Some of you reading just rolled your eyes, I am sure. This seems like a simple idea, the sort that any sane person would agree with. Of course the adults in a child’s life are important. We know of people who were raised by parents who were apathetic and affected their children in negative ways. We have all heard, and likely spouted ourselves, the old adage “It takes a village”. We understand that it takes the support of other people for us to be able to raise our children. I hope you will stick with me, though, as I try to explain that it is more than just the parents who raise their children.

Every adult human is a mosaic created from bits and pieces of all the places they have explored, things they have experienced, and people they have encountered. Every adult that regularly interacts with a child has the opportunity to add to their mosaic; to take a section of their own self and place it in the patchwork that child is building piece by piece. Those people, mostly the adults we interact with as children, are a combination of aunts, uncles, grandparents, older cousins, teachers, church members, friends of parents, parents of friends, coaches… Each of those adults have unique opportunities to influence us as we develop. To invest into us in significant ways. Invest in our knowledge, our self worth, our common sense, our idea of the world.

When we become adults, we cash in those investments. We take all of the things we have learned from those adults and we put them to use in the real world. I know that personally, I could not have survived the transition to adulthood without my mom, my dad (for the time he was here), my Aunt Becky, my Nana, and my honorary mom Joanna. I needed them as physical presences in my life to find success and I was blessed to have such amazing protective factors surrounding me.

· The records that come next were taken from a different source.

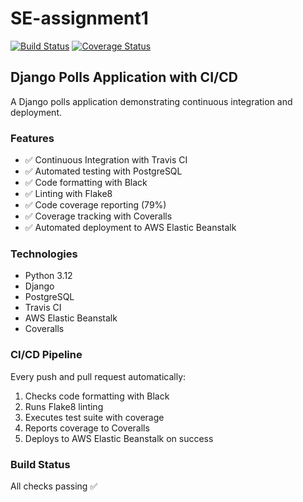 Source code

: # SE-assignment1

[![Build Status](https://travis-ci.com/HarshithKoriRaj/SE-assignment1.svg?branch=main)](https://travis-ci.com/HarshithKoriRaj/SE-assignment1)
[![Coverage Status](https://coveralls.io/repos/github/HarshithKoriRaj/SE-assignment1/badge.svg?branch=main)](https://coveralls.io/github/HarshithKoriRaj/SE-assignment1?branch=main)

## Django Polls Application with CI/CD

A Django polls application demonstrating continuous integration and deployment.

### Features
- ✅ Continuous Integration with Travis CI
- ✅ Automated testing with PostgreSQL
- ✅ Code formatting with Black
- ✅ Linting with Flake8
- ✅ Code coverage reporting (79%)
- ✅ Coverage tracking with Coveralls
- ✅ Automated deployment to AWS Elastic Beanstalk

### Technologies
- Python 3.12
- Django
- PostgreSQL
- Travis CI
- AWS Elastic Beanstalk
- Coveralls

### CI/CD Pipeline
Every push and pull request automatically:
1. Checks code formatting with Black
2. Runs Flake8 linting
3. Executes test suite with coverage
4. Reports coverage to Coveralls
5. Deploys to AWS Elastic Beanstalk on success

### Build Status
All checks passing ✅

As more and more time goes on, however, I am realizing just how much the small investments of others impacted who I am. When I am faced with a problem I am often reminded of an adult, sometimes one I only interacted with a handful of times, who solved something similar and imparted their wisdom on me. Through the curveballs that life throws I am able to consider the unexpected moments I witnessed as a child and how those in charge responded to them. I can recall tidbits of conversation that I have not remembered in decades which give me just the boost I need to overcome the thing in front of me. I am able to, every day, see the returns of those little investments made into me when I wasn’t even old enough to understand the concept.

I write all of this to say that the moms I work with were not invested in. For some, their adults were absent, investing their time into themselves and their problems. Others had adults who did not understand the true power they held over the children they were raising. Even more had one or two adults who invested well, but not the entire village that it takes to properly rear a child. These women, faced with homelessness and pregnancy, do not have a bank of knowledge to withdraw from. Frequently I have the thought “How did you not know that before?” but then I have to remind myself that I had someone to teach me; often I can recall the exact person I learned that lesson from. How are these women supposed to know about things they have never encountered before? Make complex decisions about things they have no concept of?

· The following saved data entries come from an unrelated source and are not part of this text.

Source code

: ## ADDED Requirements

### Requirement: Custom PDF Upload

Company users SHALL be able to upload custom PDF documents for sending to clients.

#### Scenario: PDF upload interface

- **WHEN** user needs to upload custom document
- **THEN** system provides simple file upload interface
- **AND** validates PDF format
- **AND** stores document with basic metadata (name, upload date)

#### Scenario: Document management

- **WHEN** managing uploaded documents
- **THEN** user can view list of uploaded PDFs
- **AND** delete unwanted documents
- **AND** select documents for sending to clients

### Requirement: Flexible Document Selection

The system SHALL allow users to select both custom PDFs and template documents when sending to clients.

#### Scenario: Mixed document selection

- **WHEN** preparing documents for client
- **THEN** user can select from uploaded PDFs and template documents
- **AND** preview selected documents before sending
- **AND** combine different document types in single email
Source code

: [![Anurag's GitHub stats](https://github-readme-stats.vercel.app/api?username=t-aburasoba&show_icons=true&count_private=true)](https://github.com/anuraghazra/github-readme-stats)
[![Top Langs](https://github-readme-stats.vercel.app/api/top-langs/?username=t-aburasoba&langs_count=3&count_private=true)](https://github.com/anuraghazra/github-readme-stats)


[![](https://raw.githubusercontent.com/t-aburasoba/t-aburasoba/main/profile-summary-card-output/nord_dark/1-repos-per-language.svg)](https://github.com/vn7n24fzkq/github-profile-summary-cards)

That’s where we step in. This is the heart behind Mentoring Moms, I think. To break the cycle by disrupting it at its core. Helping moms to surround themselves with a community who will pour into them and their children so they can reach above and beyond where they came from into a world of stability and security. So they can raise families who have full banks of knowledge and can become adults who return that investment to their communities. To replace the cycle of poverty with the cycle of stability. If we can help to do that for just a handful of women each year in our communities, the generational impact could be nearly incomprehensible in scope.